I just got an email from Fuddruckers that they have elk burgers now--I don't think I am quite adventurous enough to try them. I am originally from California, thus my addiction to In N Out. Now that I am leaving Texas, they are building a distribution center in Dallas and will have at least 2 stores there in the next year. (Their meat is fresh, never frozen, and they cut the potatoes for french fries at the store!)

I have 11 days left here--I have a bucket list of restaurants/fast food joints to go to one last time....

Cheers!


----------



## Beatle

txlstewart said:


> I just got an email from Fuddruckers that they have elk burgers now--I don't think I am quite adventurous enough to try them. I am originally from California, thus my addiction to In N Out. Now that I am leaving Texas, they are building a distribution center in Dallas and will have at least 2 stores there in the next year. (Their meat is fresh, never frozen, and they cut the potatoes for french fries at the store!)
> 
> I have 11 days left here--I have a bucket list of restaurants/fast food joints to go to one last time....
> 
> Cheers!


There are quite a few American chain restaurants in Cairo although I don't know how they compare with the same restaurants in the States. I ate at Chiles for the first time in Cairo. I also tragically became addicted to Cinnabon from staying in Cairo.....


----------



## MaidenScotland

Beatle said:


> There are quite a few American chain restaurants in Cairo although I don't know how they compare with the same restaurants in the States. I ate at Chiles for the first time in Cairo. I also tragically became addicted to Cinnabon from staying in Cairo.....




Ahhh Cinnabon... my poor hips.


----------



## Beatle

MaidenScotland said:


> Ahhh Cinnabon... my poor hips.


I use to go to the one on Arab League St so I probably sweated off the calories trying to cross the road to get to and from it....


----------



## MaidenScotland

You have cheered me up as I too use that one and I walk to and from it and yes the sprint across the roads must use up at least 50 calories from the 800 plus I have just eaten lol x


----------



## Sam

applepieg said:


> o don't eat foul and falafel;leave it for the poor!!!!

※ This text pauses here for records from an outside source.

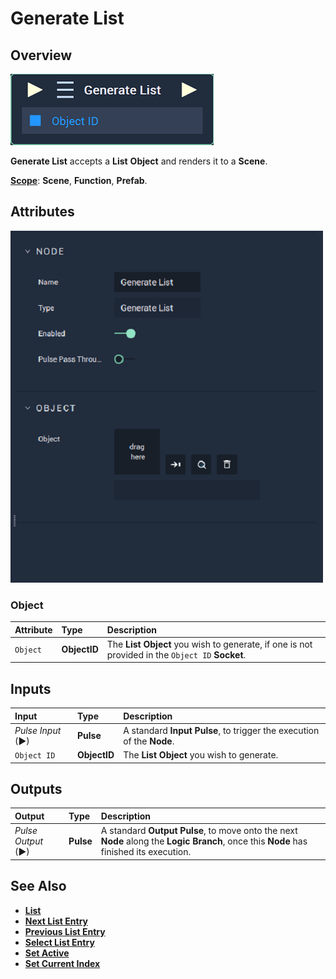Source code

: # Generate List

## Overview

![The Generate List Node.](../../../.gitbook/assets/node-generate-list.png)

**Generate List** accepts a **List** **Object** and renders it to a **Scene**.

[**Scope**](../../overview.md#scopes): **Scene**, **Function**, **Prefab**.

## Attributes

![The Generate List Node Attributes.](../../../.gitbook/assets/node-generate-list-attr.png)

### Object

| Attribute | Type | Description |
| :--- | :--- | :--- |
| `Object` | **ObjectID** | The **List** **Object** you wish to generate, if one is not provided in the `Object ID` **Socket**. |

## Inputs

| Input | Type | Description |
| :--- | :--- | :--- |
| _Pulse Input_ \(►\) | **Pulse** | A standard **Input Pulse**, to trigger the execution of the **Node**. |
| `Object ID` | **ObjectID** | The **List** **Object** you wish to generate. |

## Outputs

| Output | Type | Description |
| :--- | :--- | :--- |
| _Pulse Output_ \(►\) | **Pulse** | A standard **Output Pulse**, to move onto the next **Node** along the **Logic Branch**, once this **Node** has finished its execution. |

## See Also

* [**List**](../../../objects-and-types/scene-objects/list-widget.md)
* [**Next List Entry**](next-list-entry.md)
* [**Previous List Entry**](previous-list-entry.md)
* [**Select List Entry**](select-list-entry.md)
* [**Set Active**](set-active.md)
* [**Set Current Index**](set-current-index.md)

I just read this back and had to ask.... surely by buying the foul and taamaya we are contributing to their business and therefore helping those guys selling it. Or are you saying that Egypt is in short supply and us "foreigners" are greedy and eating all the food designated to those less fortunate than ourselves.

:confused2:


----------



## NZCowboy

Sam said:


> I just read this back and had to ask.... surely by buying the foul and taamaya we are contributing to their business and therefore helping those guys selling it. Or are you saying that Egypt is in short supply and us "foreigners" are greedy and eating all the food designated to those less fortunate than ourselves.
> 
> :confused2:


Whats left ... chicken - bird flu still lurking, fish - mercury etc from polluted waters, pasta, piza - possible wheat shortage due to the re appearance of stem rust(wheat had been breed to be resistant 50 years ago, no longer resistant.)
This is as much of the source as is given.